El ejemplo más conocido de Bourriaud es el trabajo de Rikrit Tiravanija en el que cocinó en una galería. Pero lo más interesante para nuestro tema es cómo Bourriaud lucha contra el monumento: “El arte del tiempo presente no tiene motivo para estar celoso del monumento clásico en lo que respecta a un efecto a largo plazo”, insiste, y llama a las instalaciones de Félix Gonzáles Torres “monumentos contemporáneos”, pues asumen el trabajo fragmentado y caleidoscópico de la nueva monumentalidad. En palabras de Bourriaud, “la conmemoración de eventos, la continuidad de la memoria, y la materialización de lo intangible”. Esta apropiación ambivalente de lo monumental debe llevar a que nos preguntemos si el arte relacional está verdaderamente preocupado con situaciones efímeras en el espacio social ‘real’.

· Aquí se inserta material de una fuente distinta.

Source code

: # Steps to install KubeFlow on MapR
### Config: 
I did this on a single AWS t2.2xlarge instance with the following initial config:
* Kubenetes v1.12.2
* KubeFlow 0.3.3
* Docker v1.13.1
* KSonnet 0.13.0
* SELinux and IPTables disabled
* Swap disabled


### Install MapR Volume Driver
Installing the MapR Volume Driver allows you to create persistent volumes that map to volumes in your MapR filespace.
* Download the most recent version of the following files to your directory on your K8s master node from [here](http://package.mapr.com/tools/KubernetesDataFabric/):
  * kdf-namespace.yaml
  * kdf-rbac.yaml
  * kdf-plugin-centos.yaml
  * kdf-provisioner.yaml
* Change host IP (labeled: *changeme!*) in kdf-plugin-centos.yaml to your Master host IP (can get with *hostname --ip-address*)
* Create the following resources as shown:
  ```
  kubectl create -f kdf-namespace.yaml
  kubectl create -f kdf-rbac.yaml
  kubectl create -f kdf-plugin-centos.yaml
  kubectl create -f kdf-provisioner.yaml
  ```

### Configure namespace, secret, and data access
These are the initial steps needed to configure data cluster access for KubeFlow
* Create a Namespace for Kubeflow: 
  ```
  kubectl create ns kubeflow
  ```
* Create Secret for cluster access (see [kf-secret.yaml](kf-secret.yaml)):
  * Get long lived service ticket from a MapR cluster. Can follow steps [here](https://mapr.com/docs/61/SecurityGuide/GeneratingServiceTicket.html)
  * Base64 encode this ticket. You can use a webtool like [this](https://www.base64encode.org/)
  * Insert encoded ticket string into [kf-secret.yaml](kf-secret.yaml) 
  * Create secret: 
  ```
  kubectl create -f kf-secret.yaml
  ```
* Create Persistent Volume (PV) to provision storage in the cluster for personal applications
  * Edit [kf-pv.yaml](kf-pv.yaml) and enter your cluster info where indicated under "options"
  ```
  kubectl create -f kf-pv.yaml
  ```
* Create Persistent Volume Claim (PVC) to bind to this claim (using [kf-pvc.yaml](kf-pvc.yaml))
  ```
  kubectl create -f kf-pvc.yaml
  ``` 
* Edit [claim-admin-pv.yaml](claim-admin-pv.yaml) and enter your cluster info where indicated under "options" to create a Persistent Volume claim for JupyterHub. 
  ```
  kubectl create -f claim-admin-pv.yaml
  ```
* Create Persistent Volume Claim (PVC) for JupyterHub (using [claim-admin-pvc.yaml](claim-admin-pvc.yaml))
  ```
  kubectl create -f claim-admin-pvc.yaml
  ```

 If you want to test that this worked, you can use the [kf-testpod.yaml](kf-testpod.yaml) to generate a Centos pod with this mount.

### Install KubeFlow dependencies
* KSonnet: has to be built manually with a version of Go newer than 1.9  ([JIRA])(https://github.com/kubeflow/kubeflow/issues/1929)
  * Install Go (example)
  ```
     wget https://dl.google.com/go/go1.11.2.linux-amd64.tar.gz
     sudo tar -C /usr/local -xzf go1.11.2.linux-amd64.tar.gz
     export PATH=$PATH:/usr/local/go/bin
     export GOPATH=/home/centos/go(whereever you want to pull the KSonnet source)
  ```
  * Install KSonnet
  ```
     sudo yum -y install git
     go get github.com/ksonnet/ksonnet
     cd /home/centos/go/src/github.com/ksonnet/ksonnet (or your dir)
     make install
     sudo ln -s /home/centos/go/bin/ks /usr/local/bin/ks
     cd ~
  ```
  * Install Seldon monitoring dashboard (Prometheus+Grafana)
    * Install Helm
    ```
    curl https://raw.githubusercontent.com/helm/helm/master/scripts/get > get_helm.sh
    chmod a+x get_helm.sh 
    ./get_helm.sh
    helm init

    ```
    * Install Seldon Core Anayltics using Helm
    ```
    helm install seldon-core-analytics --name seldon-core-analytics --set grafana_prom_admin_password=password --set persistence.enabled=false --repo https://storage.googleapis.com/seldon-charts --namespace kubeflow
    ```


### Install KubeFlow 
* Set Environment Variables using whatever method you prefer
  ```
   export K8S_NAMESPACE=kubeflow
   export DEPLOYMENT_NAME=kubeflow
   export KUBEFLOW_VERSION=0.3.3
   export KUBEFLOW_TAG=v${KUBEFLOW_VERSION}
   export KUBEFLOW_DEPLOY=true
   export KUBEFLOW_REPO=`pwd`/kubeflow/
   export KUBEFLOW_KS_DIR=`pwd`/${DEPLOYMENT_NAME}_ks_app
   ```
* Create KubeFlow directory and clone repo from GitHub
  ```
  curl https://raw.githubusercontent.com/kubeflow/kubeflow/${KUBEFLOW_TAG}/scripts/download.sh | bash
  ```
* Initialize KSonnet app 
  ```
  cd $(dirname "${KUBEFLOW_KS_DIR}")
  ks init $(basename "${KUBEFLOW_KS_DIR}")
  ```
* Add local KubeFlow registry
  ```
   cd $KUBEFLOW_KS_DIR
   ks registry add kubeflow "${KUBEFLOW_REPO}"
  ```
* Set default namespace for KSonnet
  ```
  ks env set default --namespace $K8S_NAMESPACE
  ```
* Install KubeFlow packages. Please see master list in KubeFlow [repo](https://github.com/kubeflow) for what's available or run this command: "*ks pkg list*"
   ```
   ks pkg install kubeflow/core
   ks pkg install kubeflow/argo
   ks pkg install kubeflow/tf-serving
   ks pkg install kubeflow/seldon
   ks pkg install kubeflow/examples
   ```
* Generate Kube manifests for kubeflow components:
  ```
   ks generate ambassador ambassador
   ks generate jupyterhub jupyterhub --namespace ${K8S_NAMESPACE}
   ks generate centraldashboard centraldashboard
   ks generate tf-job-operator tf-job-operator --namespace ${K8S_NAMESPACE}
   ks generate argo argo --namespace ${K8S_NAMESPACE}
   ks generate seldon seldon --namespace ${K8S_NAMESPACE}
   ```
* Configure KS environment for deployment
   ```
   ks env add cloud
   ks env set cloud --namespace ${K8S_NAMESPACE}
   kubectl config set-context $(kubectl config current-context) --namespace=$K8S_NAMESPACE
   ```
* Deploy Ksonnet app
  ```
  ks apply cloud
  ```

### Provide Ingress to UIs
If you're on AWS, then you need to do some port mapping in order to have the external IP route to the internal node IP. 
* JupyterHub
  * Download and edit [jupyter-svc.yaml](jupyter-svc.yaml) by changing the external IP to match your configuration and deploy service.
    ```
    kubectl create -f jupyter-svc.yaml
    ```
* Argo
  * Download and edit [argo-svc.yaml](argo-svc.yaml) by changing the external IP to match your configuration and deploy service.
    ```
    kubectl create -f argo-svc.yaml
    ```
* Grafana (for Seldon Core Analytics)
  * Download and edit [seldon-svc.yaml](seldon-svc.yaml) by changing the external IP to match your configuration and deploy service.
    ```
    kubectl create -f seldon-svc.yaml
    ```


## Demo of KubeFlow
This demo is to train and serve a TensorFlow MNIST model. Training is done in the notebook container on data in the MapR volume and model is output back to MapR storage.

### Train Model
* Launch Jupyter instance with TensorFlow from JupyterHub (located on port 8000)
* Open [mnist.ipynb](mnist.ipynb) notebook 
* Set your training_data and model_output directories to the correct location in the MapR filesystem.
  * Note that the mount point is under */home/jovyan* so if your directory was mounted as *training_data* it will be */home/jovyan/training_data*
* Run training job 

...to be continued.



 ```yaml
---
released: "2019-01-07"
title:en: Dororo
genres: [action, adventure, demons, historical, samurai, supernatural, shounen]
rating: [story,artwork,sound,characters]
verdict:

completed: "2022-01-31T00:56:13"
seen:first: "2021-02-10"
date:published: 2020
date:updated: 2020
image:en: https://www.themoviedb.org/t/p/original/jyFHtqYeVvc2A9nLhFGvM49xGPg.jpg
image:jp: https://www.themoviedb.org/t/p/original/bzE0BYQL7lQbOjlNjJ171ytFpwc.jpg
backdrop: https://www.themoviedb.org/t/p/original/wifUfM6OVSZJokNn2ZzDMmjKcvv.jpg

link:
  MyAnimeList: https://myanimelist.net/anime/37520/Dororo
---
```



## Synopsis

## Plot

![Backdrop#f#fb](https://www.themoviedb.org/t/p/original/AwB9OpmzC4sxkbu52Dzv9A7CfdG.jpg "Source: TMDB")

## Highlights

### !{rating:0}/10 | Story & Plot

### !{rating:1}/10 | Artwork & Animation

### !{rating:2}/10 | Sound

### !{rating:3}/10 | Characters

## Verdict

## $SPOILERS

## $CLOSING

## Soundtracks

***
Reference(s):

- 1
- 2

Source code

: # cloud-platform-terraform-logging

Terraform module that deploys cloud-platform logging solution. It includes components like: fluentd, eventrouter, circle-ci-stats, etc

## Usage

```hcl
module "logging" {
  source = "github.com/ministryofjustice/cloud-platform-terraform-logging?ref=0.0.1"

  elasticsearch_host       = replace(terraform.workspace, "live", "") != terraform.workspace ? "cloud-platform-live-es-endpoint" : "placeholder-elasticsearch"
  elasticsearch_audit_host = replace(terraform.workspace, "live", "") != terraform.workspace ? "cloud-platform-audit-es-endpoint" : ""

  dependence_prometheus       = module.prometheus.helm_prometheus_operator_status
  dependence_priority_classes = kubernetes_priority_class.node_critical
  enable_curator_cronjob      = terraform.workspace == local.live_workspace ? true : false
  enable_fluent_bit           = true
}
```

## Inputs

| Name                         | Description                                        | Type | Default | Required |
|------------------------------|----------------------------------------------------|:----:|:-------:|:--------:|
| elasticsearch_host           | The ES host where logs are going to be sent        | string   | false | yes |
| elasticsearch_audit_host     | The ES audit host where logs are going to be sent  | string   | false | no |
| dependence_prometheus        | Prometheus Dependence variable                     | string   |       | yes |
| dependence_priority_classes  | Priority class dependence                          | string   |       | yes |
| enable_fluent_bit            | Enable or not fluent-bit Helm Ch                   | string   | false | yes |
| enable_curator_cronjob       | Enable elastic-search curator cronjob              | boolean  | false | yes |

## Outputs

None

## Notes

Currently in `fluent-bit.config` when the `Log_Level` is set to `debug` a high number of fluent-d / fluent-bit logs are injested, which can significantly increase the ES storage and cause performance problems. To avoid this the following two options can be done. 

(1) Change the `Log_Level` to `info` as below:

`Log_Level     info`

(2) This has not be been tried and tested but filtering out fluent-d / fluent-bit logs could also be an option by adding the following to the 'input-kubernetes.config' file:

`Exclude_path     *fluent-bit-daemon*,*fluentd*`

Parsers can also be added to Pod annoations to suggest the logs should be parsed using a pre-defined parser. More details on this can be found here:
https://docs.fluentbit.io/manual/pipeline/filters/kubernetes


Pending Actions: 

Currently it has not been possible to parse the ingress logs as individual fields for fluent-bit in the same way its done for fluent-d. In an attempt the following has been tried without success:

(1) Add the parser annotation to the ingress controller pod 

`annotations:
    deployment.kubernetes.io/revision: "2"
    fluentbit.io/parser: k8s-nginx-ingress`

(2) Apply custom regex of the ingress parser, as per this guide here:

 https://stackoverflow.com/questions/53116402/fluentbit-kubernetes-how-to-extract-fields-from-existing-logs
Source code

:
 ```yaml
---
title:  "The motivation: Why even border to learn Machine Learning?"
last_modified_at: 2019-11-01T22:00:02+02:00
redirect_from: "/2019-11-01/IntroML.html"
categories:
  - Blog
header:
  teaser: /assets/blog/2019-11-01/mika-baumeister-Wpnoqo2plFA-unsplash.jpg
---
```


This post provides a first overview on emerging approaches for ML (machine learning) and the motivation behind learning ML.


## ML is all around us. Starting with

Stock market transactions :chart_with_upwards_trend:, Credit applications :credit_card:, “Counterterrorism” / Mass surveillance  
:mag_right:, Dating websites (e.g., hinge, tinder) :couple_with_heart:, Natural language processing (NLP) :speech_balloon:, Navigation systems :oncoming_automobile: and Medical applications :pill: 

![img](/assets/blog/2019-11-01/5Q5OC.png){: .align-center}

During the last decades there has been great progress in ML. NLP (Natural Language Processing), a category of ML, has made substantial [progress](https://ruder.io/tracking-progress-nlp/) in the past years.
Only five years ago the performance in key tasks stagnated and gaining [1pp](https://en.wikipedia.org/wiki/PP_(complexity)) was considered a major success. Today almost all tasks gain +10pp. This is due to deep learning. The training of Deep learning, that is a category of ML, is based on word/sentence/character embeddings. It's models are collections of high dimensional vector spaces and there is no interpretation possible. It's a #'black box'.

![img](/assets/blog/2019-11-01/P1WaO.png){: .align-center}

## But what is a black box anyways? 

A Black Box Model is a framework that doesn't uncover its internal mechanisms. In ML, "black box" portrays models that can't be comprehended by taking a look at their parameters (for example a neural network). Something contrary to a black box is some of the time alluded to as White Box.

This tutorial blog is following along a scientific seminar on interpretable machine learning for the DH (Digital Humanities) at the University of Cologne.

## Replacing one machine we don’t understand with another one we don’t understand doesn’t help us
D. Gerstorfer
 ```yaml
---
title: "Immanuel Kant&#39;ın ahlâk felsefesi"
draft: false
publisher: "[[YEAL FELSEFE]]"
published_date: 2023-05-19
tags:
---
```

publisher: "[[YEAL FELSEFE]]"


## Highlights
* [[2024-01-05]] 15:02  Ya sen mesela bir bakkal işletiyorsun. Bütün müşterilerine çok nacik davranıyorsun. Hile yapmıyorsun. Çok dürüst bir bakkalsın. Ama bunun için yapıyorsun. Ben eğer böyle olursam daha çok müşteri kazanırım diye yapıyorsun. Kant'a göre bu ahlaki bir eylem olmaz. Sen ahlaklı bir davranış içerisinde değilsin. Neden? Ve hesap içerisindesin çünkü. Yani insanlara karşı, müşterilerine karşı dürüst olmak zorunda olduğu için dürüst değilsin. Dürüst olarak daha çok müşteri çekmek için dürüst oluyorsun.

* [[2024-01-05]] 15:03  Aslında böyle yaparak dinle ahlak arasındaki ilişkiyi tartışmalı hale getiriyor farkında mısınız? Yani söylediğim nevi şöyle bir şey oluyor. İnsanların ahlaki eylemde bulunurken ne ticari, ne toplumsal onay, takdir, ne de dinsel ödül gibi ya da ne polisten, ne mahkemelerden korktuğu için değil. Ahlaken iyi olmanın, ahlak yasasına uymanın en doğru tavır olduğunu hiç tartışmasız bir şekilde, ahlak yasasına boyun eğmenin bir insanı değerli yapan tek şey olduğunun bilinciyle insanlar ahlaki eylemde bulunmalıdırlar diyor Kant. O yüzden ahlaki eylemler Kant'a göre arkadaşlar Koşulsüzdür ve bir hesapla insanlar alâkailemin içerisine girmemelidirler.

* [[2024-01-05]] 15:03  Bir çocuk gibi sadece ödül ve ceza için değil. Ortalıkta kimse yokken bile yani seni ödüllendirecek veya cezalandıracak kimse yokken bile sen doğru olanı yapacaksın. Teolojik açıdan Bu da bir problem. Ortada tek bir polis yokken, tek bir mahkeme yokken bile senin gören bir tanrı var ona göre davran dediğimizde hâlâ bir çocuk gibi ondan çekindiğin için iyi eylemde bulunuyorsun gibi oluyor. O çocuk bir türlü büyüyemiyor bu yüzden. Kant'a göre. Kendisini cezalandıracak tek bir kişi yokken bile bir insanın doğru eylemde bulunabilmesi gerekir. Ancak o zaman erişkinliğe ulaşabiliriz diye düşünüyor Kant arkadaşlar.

“El arte es un estado de encuentro”, argumenta Bourriaud, pero los encuentros reales están delimitados y, en un contexto artístico, son por lo general insulares.
Para enfocarse en “toda la experiencia humana”, una intención universalista con respecto a la experiencia de otras personas (tal como la que tienen los monumentos, o al menos intentan tener y fracasan), es necesaria. Es como en una alegoría, por medio de catálogos e imágenes –y un libro de cocina– que esta intención de Tiravanija hace honor a asuntos más amplios de migración e intercambio no-capitalista, y deja de ser arte al servicio de galerías y profesionales del museo.
La experiencia monumental, entonces, no depende enteramente de estar ‘presente’. Si Bourriaud y Tiravanija parece que cuelan el monumento por la puerta de atrás a través de representaciones de relaciones sociales que únicamente pueden ser retrospectivas, los monumentos de hoy a menudo exhiben un carácter de evento. Su nuevo ‘espacio’, es el tiempo. Son temporales, pequeños, “precarios”, “involucran”, actúan ‘sobre’ e interactúan ‘con’ sus audiencias. Estos desarrollos son impensables sin los artistas del performance de los años sesenta y setenta, tales como VALIE EXPORT y Jochen Gerz, quienes a través de sus acciones disruptivas trabajaron las relaciones de poder condicionadas por el género en la esfera pública.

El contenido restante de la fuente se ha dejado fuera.